(Records drawn from a dataset)
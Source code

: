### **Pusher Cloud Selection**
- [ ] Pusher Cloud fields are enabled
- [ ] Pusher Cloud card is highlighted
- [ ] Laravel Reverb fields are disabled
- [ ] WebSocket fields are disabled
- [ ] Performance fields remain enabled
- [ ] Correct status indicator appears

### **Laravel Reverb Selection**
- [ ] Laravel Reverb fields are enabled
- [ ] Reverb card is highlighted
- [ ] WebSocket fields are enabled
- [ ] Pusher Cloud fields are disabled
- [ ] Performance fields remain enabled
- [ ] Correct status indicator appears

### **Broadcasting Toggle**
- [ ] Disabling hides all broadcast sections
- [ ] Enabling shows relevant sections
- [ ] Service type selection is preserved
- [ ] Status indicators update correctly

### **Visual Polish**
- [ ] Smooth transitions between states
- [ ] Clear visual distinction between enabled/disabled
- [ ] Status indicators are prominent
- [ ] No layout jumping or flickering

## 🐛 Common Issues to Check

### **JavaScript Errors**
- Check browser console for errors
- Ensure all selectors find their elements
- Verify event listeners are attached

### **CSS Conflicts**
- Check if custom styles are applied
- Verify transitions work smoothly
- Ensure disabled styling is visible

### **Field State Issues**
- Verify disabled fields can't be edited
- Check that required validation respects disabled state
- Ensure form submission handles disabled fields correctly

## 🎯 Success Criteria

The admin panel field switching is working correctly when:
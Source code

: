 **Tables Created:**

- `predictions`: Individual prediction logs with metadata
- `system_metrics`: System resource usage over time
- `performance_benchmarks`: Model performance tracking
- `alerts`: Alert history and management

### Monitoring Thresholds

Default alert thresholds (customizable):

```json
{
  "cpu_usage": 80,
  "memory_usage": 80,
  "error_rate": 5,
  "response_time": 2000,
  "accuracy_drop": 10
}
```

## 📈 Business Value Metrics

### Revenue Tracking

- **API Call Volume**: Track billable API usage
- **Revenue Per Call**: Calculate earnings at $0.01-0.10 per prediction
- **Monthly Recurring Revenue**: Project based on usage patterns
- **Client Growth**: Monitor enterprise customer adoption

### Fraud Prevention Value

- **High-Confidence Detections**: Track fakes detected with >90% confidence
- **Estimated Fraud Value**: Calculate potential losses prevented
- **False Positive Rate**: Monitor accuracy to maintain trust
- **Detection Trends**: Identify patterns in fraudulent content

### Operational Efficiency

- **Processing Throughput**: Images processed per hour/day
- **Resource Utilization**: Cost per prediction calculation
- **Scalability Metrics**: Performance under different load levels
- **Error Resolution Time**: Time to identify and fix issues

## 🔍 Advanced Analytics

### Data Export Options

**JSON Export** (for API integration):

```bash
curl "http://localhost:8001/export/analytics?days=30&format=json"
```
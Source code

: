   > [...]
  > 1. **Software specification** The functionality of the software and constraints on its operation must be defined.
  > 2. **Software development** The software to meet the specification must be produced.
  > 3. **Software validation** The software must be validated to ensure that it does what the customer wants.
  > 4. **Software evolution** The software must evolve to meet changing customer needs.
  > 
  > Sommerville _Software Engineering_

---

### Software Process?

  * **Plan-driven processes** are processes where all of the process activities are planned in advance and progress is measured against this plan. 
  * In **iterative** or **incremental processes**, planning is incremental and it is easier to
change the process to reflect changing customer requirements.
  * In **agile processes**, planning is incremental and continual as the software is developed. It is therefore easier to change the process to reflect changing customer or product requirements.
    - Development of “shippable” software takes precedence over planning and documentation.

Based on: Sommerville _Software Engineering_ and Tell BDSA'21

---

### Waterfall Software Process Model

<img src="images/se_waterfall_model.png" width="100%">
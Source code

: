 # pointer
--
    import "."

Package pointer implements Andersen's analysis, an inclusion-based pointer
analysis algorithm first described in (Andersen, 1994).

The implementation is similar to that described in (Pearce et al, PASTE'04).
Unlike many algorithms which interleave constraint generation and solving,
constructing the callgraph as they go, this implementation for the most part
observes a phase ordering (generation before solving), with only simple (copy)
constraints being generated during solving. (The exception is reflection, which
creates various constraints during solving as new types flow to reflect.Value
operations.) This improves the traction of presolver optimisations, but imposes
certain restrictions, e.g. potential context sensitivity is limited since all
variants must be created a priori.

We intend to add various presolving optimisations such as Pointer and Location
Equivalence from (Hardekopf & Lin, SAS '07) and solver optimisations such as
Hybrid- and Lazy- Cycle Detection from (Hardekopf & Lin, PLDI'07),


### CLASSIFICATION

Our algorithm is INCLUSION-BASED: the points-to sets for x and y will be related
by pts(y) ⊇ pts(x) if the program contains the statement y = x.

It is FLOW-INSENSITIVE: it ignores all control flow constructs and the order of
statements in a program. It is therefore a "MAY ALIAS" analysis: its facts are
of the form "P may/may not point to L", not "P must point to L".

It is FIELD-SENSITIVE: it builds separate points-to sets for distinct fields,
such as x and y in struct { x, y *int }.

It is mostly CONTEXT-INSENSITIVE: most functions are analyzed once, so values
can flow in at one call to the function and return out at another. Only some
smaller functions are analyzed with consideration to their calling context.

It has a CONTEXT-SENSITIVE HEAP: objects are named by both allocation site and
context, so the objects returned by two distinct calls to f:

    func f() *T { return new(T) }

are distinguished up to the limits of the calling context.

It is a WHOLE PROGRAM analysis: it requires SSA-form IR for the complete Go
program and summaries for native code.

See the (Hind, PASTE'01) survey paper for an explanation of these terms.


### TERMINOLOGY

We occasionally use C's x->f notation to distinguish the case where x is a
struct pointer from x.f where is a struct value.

• _REQUIRED WORK_: Every entry must be retyped in full, exactly as given.

• _EXERCISE ANSWER_:
Source code

:### **Pusher Cloud Selection**
- [ ] Pusher Cloud fields are enabled
- [ ] Pusher Cloud card is highlighted
- [ ] Laravel Reverb fields are disabled
- [ ] WebSocket fields are disabled
- [ ] Performance fields remain enabled
- [ ] Correct status indicator appears

### **Laravel Reverb Selection**
- [ ] Laravel Reverb fields are enabled
- [ ] Reverb card is highlighted
- [ ] WebSocket fields are enabled
- [ ] Pusher Cloud fields are disabled
- [ ] Performance fields remain enabled
- [ ] Correct status indicator appears

### **Broadcasting Toggle**
- [ ] Disabling hides all broadcast sections
- [ ] Enabling shows relevant sections
- [ ] Service type selection is preserved
- [ ] Status indicators update correctly

### **Visual Polish**
- [ ] Smooth transitions between states
- [ ] Clear visual distinction between enabled/disabled
- [ ] Status indicators are prominent
- [ ] No layout jumping or flickering

## 🐛 Common Issues to Check

### **JavaScript Errors**
- Check browser console for errors
- Ensure all selectors find their elements
- Verify event listeners are attached

### **CSS Conflicts**
- Check if custom styles are applied
- Verify transitions work smoothly
- Ensure disabled styling is visible

### **Field State Issues**
- Verify disabled fields can't be edited
- Check that required validation respects disabled state
- Ensure form submission handles disabled fields correctly

## 🎯 Success Criteria

The admin panel field switching is working correctly when:
Source code

: **Tables Created:**

- `predictions`: Individual prediction logs with metadata
- `system_metrics`: System resource usage over time
- `performance_benchmarks`: Model performance tracking
- `alerts`: Alert history and management

### Monitoring Thresholds

Default alert thresholds (customizable):

```json
{
  "cpu_usage": 80,
  "memory_usage": 80,
  "error_rate": 5,
  "response_time": 2000,
  "accuracy_drop": 10
}
```

## 📈 Business Value Metrics

### Revenue Tracking

- **API Call Volume**: Track billable API usage
- **Revenue Per Call**: Calculate earnings at $0.01-0.10 per prediction
- **Monthly Recurring Revenue**: Project based on usage patterns
- **Client Growth**: Monitor enterprise customer adoption

### Fraud Prevention Value

- **High-Confidence Detections**: Track fakes detected with >90% confidence
- **Estimated Fraud Value**: Calculate potential losses prevented
- **False Positive Rate**: Monitor accuracy to maintain trust
- **Detection Trends**: Identify patterns in fraudulent content

### Operational Efficiency

- **Processing Throughput**: Images processed per hour/day
- **Resource Utilization**: Cost per prediction calculation
- **Scalability Metrics**: Performance under different load levels
- **Error Resolution Time**: Time to identify and fix issues

## 🔍 Advanced Analytics

### Data Export Options

**JSON Export** (for API integration):

```bash
curl "http://localhost:8001/export/analytics?days=30&format=json"
```
Source code

:   > [...]
  > 1. **Software specification** The functionality of the software and constraints on its operation must be defined.
  > 2. **Software development** The software to meet the specification must be produced.
  > 3. **Software validation** The software must be validated to ensure that it does what the customer wants.
  > 4. **Software evolution** The software must evolve to meet changing customer needs.
  > 
  > Sommerville _Software Engineering_

---

### Software Process?

  * **Plan-driven processes** are processes where all of the process activities are planned in advance and progress is measured against this plan. 
  * In **iterative** or **incremental processes**, planning is incremental and it is easier to
change the process to reflect changing customer requirements.
  * In **agile processes**, planning is incremental and continual as the software is developed. It is therefore easier to change the process to reflect changing customer or product requirements.
    - Development of “shippable” software takes precedence over planning and documentation.

Based on: Sommerville _Software Engineering_ and Tell BDSA'21

---

### Waterfall Software Process Model

<img src="images/se_waterfall_model.png" width="100%">
Source code

: # pointer
--
    import "."

Package pointer implements Andersen's analysis, an inclusion-based pointer
analysis algorithm first described in (Andersen, 1994).

The implementation is similar to that described in (Pearce et al, PASTE'04).
Unlike many algorithms which interleave constraint generation and solving,
constructing the callgraph as they go, this implementation for the most part
observes a phase ordering (generation before solving), with only simple (copy)
constraints being generated during solving. (The exception is reflection, which
creates various constraints during solving as new types flow to reflect.Value
operations.) This improves the traction of presolver optimisations, but imposes
certain restrictions, e.g. potential context sensitivity is limited since all
variants must be created a priori.

We intend to add various presolving optimisations such as Pointer and Location
Equivalence from (Hardekopf & Lin, SAS '07) and solver optimisations such as
Hybrid- and Lazy- Cycle Detection from (Hardekopf & Lin, PLDI'07),


### CLASSIFICATION

Our algorithm is INCLUSION-BASED: the points-to sets for x and y will be related
by pts(y) ⊇ pts(x) if the program contains the statement y = x.

It is FLOW-INSENSITIVE: it ignores all control flow constructs and the order of
statements in a program. It is therefore a "MAY ALIAS" analysis: its facts are
of the form "P may/may not point to L", not "P must point to L".

It is FIELD-SENSITIVE: it builds separate points-to sets for distinct fields,
such as x and y in struct { x, y *int }.

It is mostly CONTEXT-INSENSITIVE: most functions are analyzed once, so values
can flow in at one call to the function and return out at another. Only some
smaller functions are analyzed with consideration to their calling context.

It has a CONTEXT-SENSITIVE HEAP: objects are named by both allocation site and
context, so the objects returned by two distinct calls to f:

    func f() *T { return new(T) }

are distinguished up to the limits of the calling context.

It is a WHOLE PROGRAM analysis: it requires SSA-form IR for the complete Go
program and summaries for native code.

See the (Hind, PASTE'01) survey paper for an explanation of these terms.


### TERMINOLOGY

We occasionally use C's x->f notation to distinguish the case where x is a
struct pointer from x.f where is a struct value.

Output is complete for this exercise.